Posted by Sue Hallgarth on February 18, 2014
For twenty years Willa Cather and Edith Lewis spent their summer months at Whale Cove Cottages on Grand Manan Island, New Brunswick, Canada. They reached Grand Manan by ferry. Current ferries are considerably larger and better equipped than the one Cather and Lewis used. The Grand Manan V pictured below just passing Swallowtail Lighthouse is capable of carrying semi-trucks and busses as well as cars and passengers.
The Inn at Whale Cove Cottages is still in operation, the buildings modernized, the dining room busy serving gourmet meals. Here’s what it looks like when you turn down the long driveway to the Main House and see Whale Cove in the distance.
In 1925 when Willa Cather and Edith Lewis decided to build their own cottage as part of the cluster of cottages at Whale Cove, they had already spent three summers sharing Orchardside with several other Cottage Girls. Here is a picture of Orchardside during the early days of Whale Cove Cottages, sometime between 1890 and World War I. Cather and Lewis rented two adjoining rooms that formed the northern part of Orchardside cottage (to the right of the front door).
Here is the way Orchardside looked a century later.

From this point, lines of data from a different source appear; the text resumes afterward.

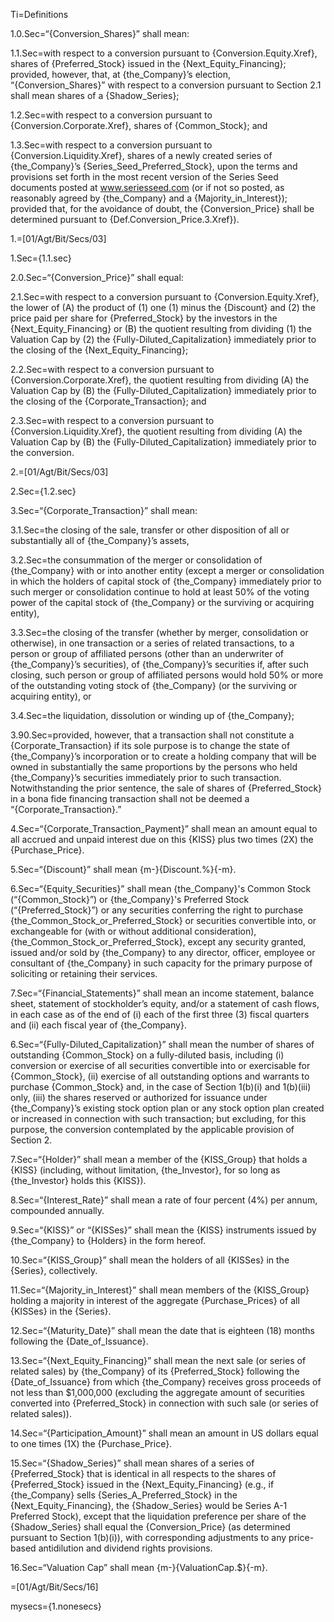 
Ti=Definitions

1.0.Sec=“{Conversion_Shares}” shall mean:

1.1.Sec=with respect to a conversion pursuant to {Conversion.Equity.Xref}, shares of {Preferred_Stock} issued in the {Next_Equity_Financing}; provided, however, that, at {the_Company}’s election, “{Conversion_Shares}” with respect to a conversion pursuant to Section 2.1 shall mean shares of a {Shadow_Series};

1.2.Sec=with respect to a conversion pursuant to {Conversion.Corporate.Xref}, shares of {Common_Stock}; and

1.3.Sec=with respect to a conversion pursuant to {Conversion.Liquidity.Xref}, shares of a newly created series of {the_Company}’s {Series_Seed_Preferred_Stock}, upon the terms and provisions set forth in the most recent version of the Series Seed documents posted at www.seriesseed.com (or if not so posted, as reasonably agreed by {the_Company} and a {Majority_in_Interest}); provided that, for the avoidance of doubt, the {Conversion_Price} shall be determined pursuant to {Def.Conversion_Price.3.Xref}).

1.=[01/Agt/Bit/Secs/03]

1.Sec={1.1.sec}

2.0.Sec=“{Conversion_Price}” shall equal:

2.1.Sec=with respect to a conversion pursuant to {Conversion.Equity.Xref}, the lower of (A) the product of (1) one (1) minus the {Discount} and (2) the price paid per share for {Preferred_Stock} by the investors in the {Next_Equity_Financing} or (B) the quotient resulting from dividing (1) the Valuation Cap by (2) the {Fully-Diluted_Capitalization} immediately prior to the closing of the {Next_Equity_Financing};

2.2.Sec=with respect to a conversion pursuant to {Conversion.Corporate.Xref}, the quotient resulting from dividing (A) the Valuation Cap by (B) the {Fully-Diluted_Capitalization} immediately prior to the closing of the {Corporate_Transaction}; and

2.3.Sec=with respect to a conversion pursuant to {Conversion.Liquidity.Xref}, the quotient resulting from dividing (A) the Valuation Cap by (B) the {Fully-Diluted_Capitalization} immediately prior to the conversion.

2.=[01/Agt/Bit/Secs/03]

2.Sec={1.2.sec}


3.Sec=“{Corporate_Transaction}” shall mean:

3.1.Sec=the closing of the sale, transfer or other disposition of all or substantially all of {the_Company}’s assets,

3.2.Sec=the consummation of the merger or consolidation of {the_Company} with or into another entity (except a merger or consolidation in which the holders of capital stock of {the_Company} immediately prior to such merger or consolidation continue to hold at least 50% of the voting power of the capital stock of {the_Company} or the surviving or acquiring entity),

3.3.Sec=the closing of the transfer (whether by merger, consolidation or otherwise), in one transaction or a series of related transactions, to a person or group of affiliated persons (other than an underwriter of {the_Company}’s securities), of {the_Company}’s securities if, after such closing, such person or group of affiliated persons would hold 50% or more of the outstanding voting stock of {the_Company} (or the surviving or acquiring entity), or

3.4.Sec=the liquidation, dissolution or winding up of {the_Company};

3.90.Sec=provided, however, that a transaction shall not constitute a {Corporate_Transaction} if its sole purpose is to change the state of {the_Company}’s incorporation or to create a holding company that will be owned in substantially the same proportions by the persons who held {the_Company}’s securities immediately prior to such transaction.  Notwithstanding the prior sentence, the sale of shares of {Preferred_Stock} in a bona fide financing transaction shall not be deemed a “{Corporate_Transaction}.”



4.Sec=“{Corporate_Transaction_Payment}” shall mean an amount equal to all accrued and unpaid interest due on this {KISS} plus two times (2X) the {Purchase_Price}.

5.Sec=“{Discount}” shall mean {m-}{Discount.%}{-m}.

6.Sec=“{Equity_Securities}” shall mean {the_Company}'s Common Stock (“{Common_Stock}”) or {the_Company}'s Preferred Stock (“{Preferred_Stock}”) or any securities conferring the right to purchase {the_Common_Stock_or_Preferred_Stock} or securities convertible into, or exchangeable for (with or without additional consideration), {the_Common_Stock_or_Preferred_Stock}, except any security granted, issued and/or sold by {the_Company} to any director, officer, employee or consultant of {the_Company} in such capacity for the primary purpose of soliciting or retaining their services.

7.Sec=“{Financial_Statements}” shall mean an income statement, balance sheet, statement of stockholder’s equity, and/or a statement of cash flows, in each case as of the end of (i) each of the first three (3) fiscal quarters and (ii) each fiscal year of {the_Company}.

6.Sec=“{Fully-Diluted_Capitalization}” shall mean the number of shares of outstanding {Common_Stock} on a fully-diluted basis, including (i) conversion or exercise of all securities convertible into or exercisable for {Common_Stock}, (ii) exercise of all outstanding options and warrants to purchase {Common_Stock} and, in the case of Section 1(b)(i) and 1(b)(iii) only, (iii) the shares reserved or authorized for issuance under {the_Company}’s existing stock option plan or any stock option plan created or increased in connection with such transaction; but excluding, for this purpose, the conversion contemplated by the applicable provision of Section 2.

7.Sec=“{Holder}” shall mean a member of the {KISS_Group} that holds a {KISS} (including, without limitation, {the_Investor}, for so long as {the_Investor} holds this {KISS}).

8.Sec=“{Interest_Rate}” shall mean a rate of four percent (4%) per annum, compounded annually.

9.Sec=“{KISS}” or “{KISSes}” shall mean the {KISS} instruments issued by {the_Company} to {Holders} in the form hereof.

10.Sec=“{KISS_Group}” shall mean the holders of all {KISSes} in the {Series}, collectively.

11.Sec=“{Majority_in_Interest}” shall mean members of the {KISS_Group} holding a majority in interest of the aggregate {Purchase_Prices} of all {KISSes} in the {Series}.

12.Sec=“{Maturity_Date}” shall mean the date that is eighteen (18) months following the {Date_of_Issuance}.

13.Sec=“{Next_Equity_Financing}” shall mean the next sale (or series of related sales) by {the_Company} of its {Preferred_Stock} following the {Date_of_Issuance} from which {the_Company} receives gross proceeds of not less than $1,000,000 (excluding the aggregate amount of securities converted into {Preferred_Stock} in connection with such sale (or series of related sales)).

14.Sec=“{Participation_Amount}” shall mean an amount in US dollars equal to one times (1X) the {Purchase_Price}. 

15.Sec=“{Shadow_Series}” shall mean shares of a series of {Preferred_Stock} that is identical in all respects to the shares of {Preferred_Stock} issued in the {Next_Equity_Financing} (e.g., if {the_Company} sells {Series_A_Preferred_Stock} in the {Next_Equity_Financing}, the {Shadow_Series} would be Series A-1 Preferred Stock), except that the liquidation preference per share of the {Shadow_Series} shall equal the {Conversion_Price} (as determined pursuant to Section 1(b)(i)), with corresponding adjustments to any price-based antidilution and dividend rights provisions.

16.Sec=“Valuation Cap” shall mean {m-}{ValuationCap.$}{-m}.

=[01/Agt/Bit/Secs/16]
 
mysecs={1.nonesecs}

Here is the way Orchardside looks today, taken from the south side of the cottage, facing the Main House at the Inn at Whale Cove Cottages.
Willa Cather and Edith Lewis used Orchardside Cottage as the model for the “Cather Cottage.” It was built by islanders Charles Green and Oscar Locke between 1926 and 1927.
The “Cather Cottage” is on the northeast edge of the compound of cottages and overlooks a herring weir in the Bay of Fundy.
In one of only two known photographs of Willa Cather and Edith Lewis together, they are shown here tending hollyhocks at their cottage (the other picture appears on page 520 in The Selected Letters of Willa Cather). This photograph is damaged, but it clearly shows Cather and Lewis enjoying themselves.
Directly behind the “Cather Cottage” is the rock wall featured in On the Rocks. Here, in a picture probably taken by Edith Lewis in 1932, Willa Cather proudly displays its design.
The same rock wall, diminished in size and overtaken by grass, in 2013.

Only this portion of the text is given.